Nitekim Afyon Hapishanesinde mutlak bir tecrit altında tutulurken yöneticiler pencerelerini mıhlayarak kapatırlar. Pencereden mahkûmlarla selamlaşma ve görüşmesini engellemek istemektedirler. Bunun üzerine talebelerine şu mektubu yazar:
Hiç merak etmeyiniz Bilâkis benim ehemmiyetsiz şahsım ile meşgul olup Nurlara ve talebelerine çok sıkıntı vermediklerinden, benim, cidden ve kalben, onların şahsımı ihanetler ve işkencelerle tâzib etmeleri, Nurların ve sizlerin bedeline olduğu ve bir derece Nurlara ilişmemeleri cihetinde memnunum.

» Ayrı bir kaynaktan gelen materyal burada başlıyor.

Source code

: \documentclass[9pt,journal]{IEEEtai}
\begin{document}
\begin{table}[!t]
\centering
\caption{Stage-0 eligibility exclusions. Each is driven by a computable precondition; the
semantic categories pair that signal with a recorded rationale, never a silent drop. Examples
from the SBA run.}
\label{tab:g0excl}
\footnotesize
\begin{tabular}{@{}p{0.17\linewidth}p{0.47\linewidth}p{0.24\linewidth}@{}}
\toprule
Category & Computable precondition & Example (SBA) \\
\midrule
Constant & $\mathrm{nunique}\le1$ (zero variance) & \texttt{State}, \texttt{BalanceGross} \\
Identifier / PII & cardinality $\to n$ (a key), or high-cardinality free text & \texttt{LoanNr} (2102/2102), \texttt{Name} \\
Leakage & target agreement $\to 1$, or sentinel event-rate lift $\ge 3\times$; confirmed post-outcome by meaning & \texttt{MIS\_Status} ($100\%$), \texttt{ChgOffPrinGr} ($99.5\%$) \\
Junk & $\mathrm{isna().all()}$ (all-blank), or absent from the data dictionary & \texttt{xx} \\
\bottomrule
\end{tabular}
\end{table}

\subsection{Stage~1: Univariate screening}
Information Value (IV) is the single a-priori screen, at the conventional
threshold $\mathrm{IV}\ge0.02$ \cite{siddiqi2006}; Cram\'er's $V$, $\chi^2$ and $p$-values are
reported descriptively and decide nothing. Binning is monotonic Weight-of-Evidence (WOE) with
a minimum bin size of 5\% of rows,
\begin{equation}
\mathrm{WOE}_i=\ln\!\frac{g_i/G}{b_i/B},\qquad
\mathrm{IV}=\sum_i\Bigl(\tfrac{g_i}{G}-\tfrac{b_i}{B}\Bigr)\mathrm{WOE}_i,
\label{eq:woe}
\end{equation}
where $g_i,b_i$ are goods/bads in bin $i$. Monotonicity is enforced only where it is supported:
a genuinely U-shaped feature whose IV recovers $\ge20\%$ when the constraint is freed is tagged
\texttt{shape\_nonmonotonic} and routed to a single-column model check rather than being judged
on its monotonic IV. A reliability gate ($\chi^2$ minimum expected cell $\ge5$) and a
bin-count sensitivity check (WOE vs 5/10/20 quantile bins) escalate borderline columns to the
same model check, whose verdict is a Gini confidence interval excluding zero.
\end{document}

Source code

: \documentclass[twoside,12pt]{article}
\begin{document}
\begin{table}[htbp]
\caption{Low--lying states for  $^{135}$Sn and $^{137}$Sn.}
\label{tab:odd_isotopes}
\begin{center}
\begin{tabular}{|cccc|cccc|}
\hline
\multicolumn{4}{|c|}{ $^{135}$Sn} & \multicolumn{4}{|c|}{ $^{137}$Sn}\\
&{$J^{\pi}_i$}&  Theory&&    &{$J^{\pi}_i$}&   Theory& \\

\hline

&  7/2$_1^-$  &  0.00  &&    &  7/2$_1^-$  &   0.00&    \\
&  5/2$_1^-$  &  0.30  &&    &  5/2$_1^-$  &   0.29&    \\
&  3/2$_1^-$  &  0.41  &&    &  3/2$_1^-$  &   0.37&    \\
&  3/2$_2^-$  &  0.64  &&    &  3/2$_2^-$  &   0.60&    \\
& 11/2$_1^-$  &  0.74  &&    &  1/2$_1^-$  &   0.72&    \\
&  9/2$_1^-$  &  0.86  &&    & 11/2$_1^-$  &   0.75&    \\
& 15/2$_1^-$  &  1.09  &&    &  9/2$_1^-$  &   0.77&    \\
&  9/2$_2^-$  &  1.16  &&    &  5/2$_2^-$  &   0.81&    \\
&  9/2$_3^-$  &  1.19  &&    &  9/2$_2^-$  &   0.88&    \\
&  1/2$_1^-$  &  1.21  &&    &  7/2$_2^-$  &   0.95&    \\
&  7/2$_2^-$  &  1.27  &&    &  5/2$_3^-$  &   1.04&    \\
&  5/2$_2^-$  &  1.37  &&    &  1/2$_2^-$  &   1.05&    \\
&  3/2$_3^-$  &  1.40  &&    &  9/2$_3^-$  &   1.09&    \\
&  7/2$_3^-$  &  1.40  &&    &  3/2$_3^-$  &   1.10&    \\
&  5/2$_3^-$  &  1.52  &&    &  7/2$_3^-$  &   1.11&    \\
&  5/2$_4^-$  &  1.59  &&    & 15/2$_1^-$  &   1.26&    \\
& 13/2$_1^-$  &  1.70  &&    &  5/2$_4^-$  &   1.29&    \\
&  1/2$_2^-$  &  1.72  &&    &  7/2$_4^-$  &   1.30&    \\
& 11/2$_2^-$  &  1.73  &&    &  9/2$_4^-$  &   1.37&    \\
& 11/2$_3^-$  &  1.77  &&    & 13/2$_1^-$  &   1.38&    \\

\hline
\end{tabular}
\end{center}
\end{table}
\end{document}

Umumun faydası için şahsına yapılan haksızlığı dahi bırakın affetmeyi, memnuniyetle karşılayan Bediüzzaman, belki de dünya tarihinde kendi eserinin okuyucusu ve kendi davasının müridi olmak bakımından tek örnektir. O kadar ki, iman ehline bir iman hizmetinde bulunabilmek için değil dünya hayatını ve fani makamlarını, gerekirse ahiret hayatını da feda etmeye hazır olduğunu, hatta bazı biçareleri cehennemden kurtarmak için gerekirse cenneti bırakıp cehenneme girmeyi kabul ettiğini söyleyecek kadar da delidir.
Cehennemi söndürmeye ve cenneti yakmaya koştuğunu söyleyen Rabiatül-Adeviye hazretlerinden çağımıza düşen yakıcı bir iz yok mudur bu sözlerde?